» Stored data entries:
————————
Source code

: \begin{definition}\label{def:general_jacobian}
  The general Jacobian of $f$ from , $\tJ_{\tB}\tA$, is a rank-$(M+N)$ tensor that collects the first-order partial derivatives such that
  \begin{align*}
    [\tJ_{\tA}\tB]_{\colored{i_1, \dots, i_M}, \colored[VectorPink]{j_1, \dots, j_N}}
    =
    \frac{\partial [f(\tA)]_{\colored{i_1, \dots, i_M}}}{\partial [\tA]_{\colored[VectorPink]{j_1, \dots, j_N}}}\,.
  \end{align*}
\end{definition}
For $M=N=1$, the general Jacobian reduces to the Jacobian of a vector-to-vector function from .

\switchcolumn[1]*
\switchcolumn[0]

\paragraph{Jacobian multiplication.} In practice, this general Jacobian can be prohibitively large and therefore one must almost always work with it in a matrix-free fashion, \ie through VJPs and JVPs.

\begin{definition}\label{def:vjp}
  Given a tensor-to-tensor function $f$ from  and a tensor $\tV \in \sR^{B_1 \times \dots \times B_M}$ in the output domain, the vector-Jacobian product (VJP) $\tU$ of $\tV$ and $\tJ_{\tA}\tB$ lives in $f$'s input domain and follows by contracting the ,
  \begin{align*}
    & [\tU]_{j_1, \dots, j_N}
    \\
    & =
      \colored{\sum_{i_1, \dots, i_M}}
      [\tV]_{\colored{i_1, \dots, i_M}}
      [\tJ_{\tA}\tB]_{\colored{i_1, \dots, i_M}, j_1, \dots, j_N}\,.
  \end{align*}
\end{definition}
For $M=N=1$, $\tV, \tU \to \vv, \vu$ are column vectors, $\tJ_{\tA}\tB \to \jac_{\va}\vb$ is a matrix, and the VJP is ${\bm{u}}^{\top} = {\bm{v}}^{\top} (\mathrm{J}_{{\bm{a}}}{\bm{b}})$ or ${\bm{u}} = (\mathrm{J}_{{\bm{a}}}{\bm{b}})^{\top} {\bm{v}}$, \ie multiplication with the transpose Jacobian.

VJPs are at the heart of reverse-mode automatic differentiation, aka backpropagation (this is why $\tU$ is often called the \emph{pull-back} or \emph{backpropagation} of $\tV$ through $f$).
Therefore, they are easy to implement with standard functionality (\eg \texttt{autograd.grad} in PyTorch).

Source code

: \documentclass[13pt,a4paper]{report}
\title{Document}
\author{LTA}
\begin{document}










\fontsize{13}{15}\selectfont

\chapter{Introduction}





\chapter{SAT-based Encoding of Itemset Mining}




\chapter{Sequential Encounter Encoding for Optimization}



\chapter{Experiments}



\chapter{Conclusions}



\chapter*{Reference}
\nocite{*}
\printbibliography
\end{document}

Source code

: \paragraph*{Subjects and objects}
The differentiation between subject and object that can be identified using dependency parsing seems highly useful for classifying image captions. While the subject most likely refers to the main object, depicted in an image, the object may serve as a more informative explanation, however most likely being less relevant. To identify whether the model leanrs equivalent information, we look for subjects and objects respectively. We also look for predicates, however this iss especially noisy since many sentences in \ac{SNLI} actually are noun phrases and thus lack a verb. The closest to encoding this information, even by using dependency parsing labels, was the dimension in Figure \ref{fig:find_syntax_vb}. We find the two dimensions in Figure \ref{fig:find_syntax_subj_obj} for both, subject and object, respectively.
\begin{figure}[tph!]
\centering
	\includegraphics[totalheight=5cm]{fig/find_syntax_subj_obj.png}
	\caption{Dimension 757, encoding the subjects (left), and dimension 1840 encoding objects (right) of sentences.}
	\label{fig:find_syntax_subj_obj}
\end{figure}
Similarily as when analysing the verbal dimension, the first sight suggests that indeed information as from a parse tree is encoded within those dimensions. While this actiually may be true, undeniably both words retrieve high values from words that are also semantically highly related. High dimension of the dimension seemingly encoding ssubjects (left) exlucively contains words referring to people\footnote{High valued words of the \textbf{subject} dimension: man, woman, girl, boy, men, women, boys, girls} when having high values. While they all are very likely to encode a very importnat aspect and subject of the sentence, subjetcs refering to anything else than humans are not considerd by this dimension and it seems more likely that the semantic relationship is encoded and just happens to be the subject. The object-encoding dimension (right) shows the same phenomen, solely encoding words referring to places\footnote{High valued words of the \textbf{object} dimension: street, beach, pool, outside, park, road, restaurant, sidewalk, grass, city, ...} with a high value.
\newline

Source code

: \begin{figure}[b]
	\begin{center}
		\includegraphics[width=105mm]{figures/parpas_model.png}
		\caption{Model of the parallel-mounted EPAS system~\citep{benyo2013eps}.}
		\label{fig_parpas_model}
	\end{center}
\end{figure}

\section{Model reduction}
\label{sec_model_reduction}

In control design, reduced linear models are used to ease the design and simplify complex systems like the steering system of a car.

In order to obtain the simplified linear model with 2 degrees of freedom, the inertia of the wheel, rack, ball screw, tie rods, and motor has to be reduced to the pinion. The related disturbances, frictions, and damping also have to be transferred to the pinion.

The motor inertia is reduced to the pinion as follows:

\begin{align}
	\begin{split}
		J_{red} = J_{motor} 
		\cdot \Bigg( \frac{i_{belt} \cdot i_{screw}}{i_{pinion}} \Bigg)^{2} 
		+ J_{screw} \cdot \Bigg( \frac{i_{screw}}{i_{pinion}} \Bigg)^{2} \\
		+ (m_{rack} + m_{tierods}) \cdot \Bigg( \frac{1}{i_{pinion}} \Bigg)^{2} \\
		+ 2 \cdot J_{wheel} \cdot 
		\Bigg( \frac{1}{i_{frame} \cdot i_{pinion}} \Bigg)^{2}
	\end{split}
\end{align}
————————
» Work to be completed:
Go through the records above and, whenever a line includes the word "chapter", copy it.

» Answer for the task:
\chapter{Introduction}
\chapter{SAT-based Encoding of Itemset Mining}
\chapter{Sequential Encounter Encoding for Optimization}
\chapter{Experiments}
\chapter{Conclusions}
\chapter*{Reference}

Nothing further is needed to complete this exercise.